A A22, também conhecida como Via do Infante de Sagres, atravessa longitudinalmente a região do Algarve, entre Lagos e Castro Marim, terminando na Ponte Internacional do Guadiana, com ligação a Espanha.
A23, A24 e A25
A contestação ao pagamento de portagens nas autoestradas A23 (Guarda/Torres Novas), A24 (Viseu/Chaves) e A25 (Aveiro/Vilar Formoso) começou ainda antes de a medida estar no terreno (o que ocorreu em dezembro de 2011), com comissões de utentes, movimentos e comunidades intermunicipais a prometerem não baixar os braços contra o que consideravam ser um atentado económico e social ao interior do país e um entrave à coesão territorial.
Em setembro de 2011, a comissão de utentes das três autoestradas mostrou-se descontente com a possibilidade da cobrança e apelou à desobediência e ao protesto nas ruas, o que viria a acontecer logo no mês seguinte, com marchas lentas em vários pontos da região Centro, que depois se foram repetindo ao longo dos anos.
Ainda o ano não tinha acabado e a Comissão de Utentes da Autoestrada da Beira Interior (A23) já estava a entregar na residência oficial do primeiro-ministro, em Lisboa, mais de 20 mil assinaturas contra a introdução de portagens.
Na mesma altura, o Movimento Pró IP6 anunciou a interposição de duas ações judiciais nos tribunais de Abrantes e de Leiria numa tentativa de terminar com a cobrança de portagens na A23 e reclamar o ressarcimento do que os automobilistas tinham entretanto pagado.
As iniciativas de protesto foram-se sucedendo ao longo dos anos, sendo delas exemplo as marchas lentas e os buzinões promovidos pela Plataforma pela Reposição das SCUT nas Autoestradas 23 e 25 e a ação popular contra a cobrança de taxas apresentada no Tribunal Administrativo de Viseu pela comissão de utentes das autoestradas A23, A24 e A25.
Em fevereiro de 2019, o parlamento chumbou projetos de resolução do PCP, BE e PEV que recomendavam a eliminação das portagens nas três autoestradas (e também na A22).
A28
Desde 2008, mal se vislumbrou a possibilidade de introdução de portagens na A28, que autarcas, empresários e movimentos do distrito do Porto, de Viana do Castelo e da Galiza contestaram a opção, concretizada em outubro de 2010.
Buzinões, marchas lentas e outros protestos populares prolongaram-se por vários meses e a imprensa espanhola chegou mesmo a classificar a ex-SCUT A28 como as “mais cara autoestrada da Europa”, por obrigar os automobilistas estrangeiros a desembolsar 77 euros para percorrer 76 quilómetros.

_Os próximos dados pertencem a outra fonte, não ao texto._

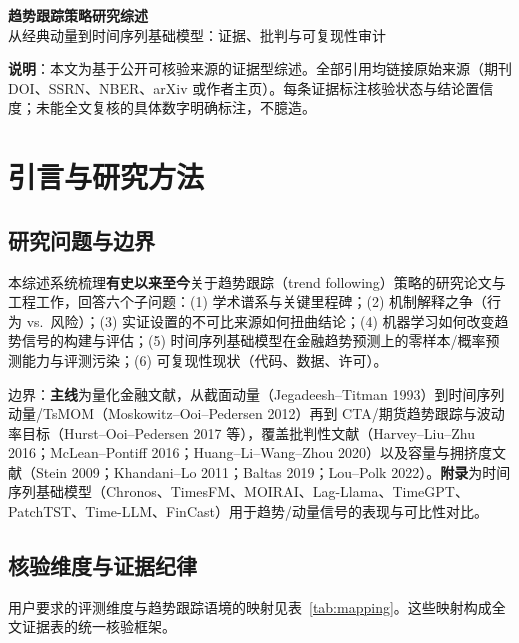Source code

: \documentclass[11pt,a4paper]{article}
\begin{document}
\begin{center}
{\LARGE\bfseries 趋势跟踪策略研究综述\\[6pt]}
{\large 从经典动量到时间序列基础模型：证据、批判与可复现性审计}
\end{center}

\vspace{1em}
\noindent\textbf{说明}：本文为基于公开可核验来源的证据型综述。全部引用均链接原始来源（期刊 DOI、SSRN、NBER、arXiv 或作者主页）。每条证据标注核验状态与结论置信度；未能全文复核的具体数字明确标注，不臆造。

\tableofcontents

\section{引言与研究方法}

\subsection{研究问题与边界}
本综述系统梳理\textbf{有史以来至今}关于趋势跟踪（trend following）策略的研究论文与工程工作，回答六个子问题：(1) 学术谱系与关键里程碑；(2) 机制解释之争（行为 vs.\ 风险）；(3) 实证设置的不可比来源如何扭曲结论；(4) 机器学习如何改变趋势信号的构建与评估；(5) 时间序列基础模型在金融趋势预测上的零样本/概率预测能力与评测污染；(6) 可复现性现状（代码、数据、许可）。

边界：\textbf{主线}为量化金融文献，从截面动量（Jegadeesh--Titman 1993）到时间序列动量/TsMOM（Moskowitz--Ooi--Pedersen 2012）再到 CTA/期货趋势跟踪与波动率目标（Hurst--Ooi--Pedersen 2017 等），覆盖批判性文献（Harvey--Liu--Zhu 2016；McLean--Pontiff 2016；Huang--Li--Wang--Zhou 2020）以及容量与拥挤度文献（Stein 2009；Khandani--Lo 2011；Baltas 2019；Lou--Polk 2022）。\textbf{附录}为时间序列基础模型（Chronos、TimesFM、MOIRAI、Lag-Llama、TimeGPT、PatchTST、Time-LLM、FinCast）用于趋势/动量信号的表现与可比性对比。

\subsection{核验维度与证据纪律}
用户要求的评测维度与趋势跟踪语境的映射见表~\ref{tab:mapping}。这些映射构成全文证据表的统一核验框架。
\end{document}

A contestação nunca terminou e o Orçamento do Estado para 2024 serviu para novos lamentos e reivindicações, desta vez devido à exclusão da A28 da redução de 30% aplicada a algumas ex-SCUT.
Autarcas, partidos e empresários criticaram a falta de alternativas e penalização da região, nomeadamente nas relações com a Galiza.
O Alto Minho reclama ainda a relocalização do pórtico da A28 entre Neiva e Darque, de acesso a uma das principais zonas industriais do concelho de Viana do Castelo.